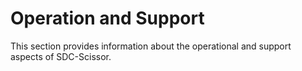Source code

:# Operation and Support
This section provides information about the operational and support aspects of SDC-Scissor.
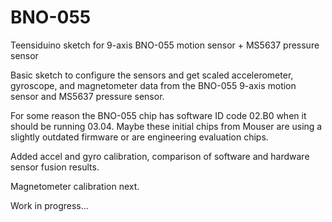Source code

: BNO-055
=======

Teensiduino sketch for 9-axis BNO-055 motion sensor + MS5637 pressure sensor

Basic sketch to configure the sensors and get scaled accelerometer, gyroscope, and magnetometer data from the BNO-055 9-axis motion sensor and MS5637 pressure sensor. 

For some reason the BNO-055 chip has software ID code 02.B0 when it should be running 03.04. Maybe these initial chips from Mouser are using a slightly outdated firmware or are engineering evaluation chips.

Added accel and gyro calibration, comparison of software and hardware sensor fusion results.

Magnetometer calibration next.

Work in progress...
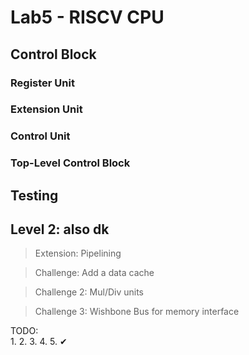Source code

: # Lab5 - RISCV CPU
## Control Block

### Register Unit

### Extension Unit

### Control Unit

### Top-Level Control Block

## Testing

## Level 2: also dk


> Extension: Pipelining

> Challenge: Add a data cache

> Challenge 2: Mul/Div units

> Challenge 3: Wishbone Bus for memory interface

TODO:\
1. 
2. 
3. 
4. 
5. 
✔
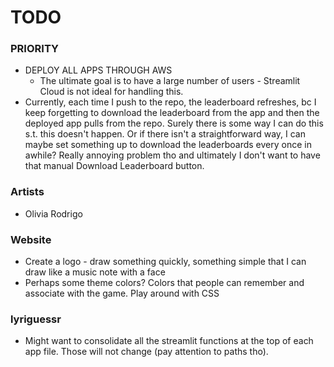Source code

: # TODO

### PRIORITY
* DEPLOY ALL APPS THROUGH AWS
    * The ultimate goal is to have a large number of users - Streamlit Cloud is not ideal for handling this. 
* Currently, each time I push to the repo, the leaderboard refreshes, bc I keep forgetting to download the leaderboard from the app and then the deployed app pulls from the repo. Surely there is some way I can do this s.t. this doesn't happen. Or if there isn't a straightforward way, I can maybe set something up to download the leaderboards every once in awhile? Really annoying problem tho and ultimately I don't want to have that manual Download Leaderboard button.

### Artists
* Olivia Rodrigo

### Website
* Create a logo - draw something quickly, something simple that I can draw like a music note with a face
* Perhaps some theme colors? Colors that people can remember and associate with the game. Play around with CSS

### lyriguessr
* Might want to consolidate all the streamlit functions at the top of each app file. Those will not change (pay attention to paths tho).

______________________________

Problem details: Taking the records above, retype every line from the one with "### PRIORITY" down to the one with "with a face", exactly and with nothing else.

Task output:
### PRIORITY
* DEPLOY ALL APPS THROUGH AWS
    * The ultimate goal is to have a large number of users - Streamlit Cloud is not ideal for handling this. 
* Currently, each time I push to the repo, the leaderboard refreshes, bc I keep forgetting to download the leaderboard from the app and then the deployed app pulls from the repo. Surely there is some way I can do this s.t. this doesn't happen. Or if there isn't a straightforward way, I can maybe set something up to download the leaderboards every once in awhile? Really annoying problem tho and ultimately I don't want to have that manual Download Leaderboard button.

### Artists
* Olivia Rodrigo

### Website
* Create a logo - draw something quickly, something simple that I can draw like a music note with a face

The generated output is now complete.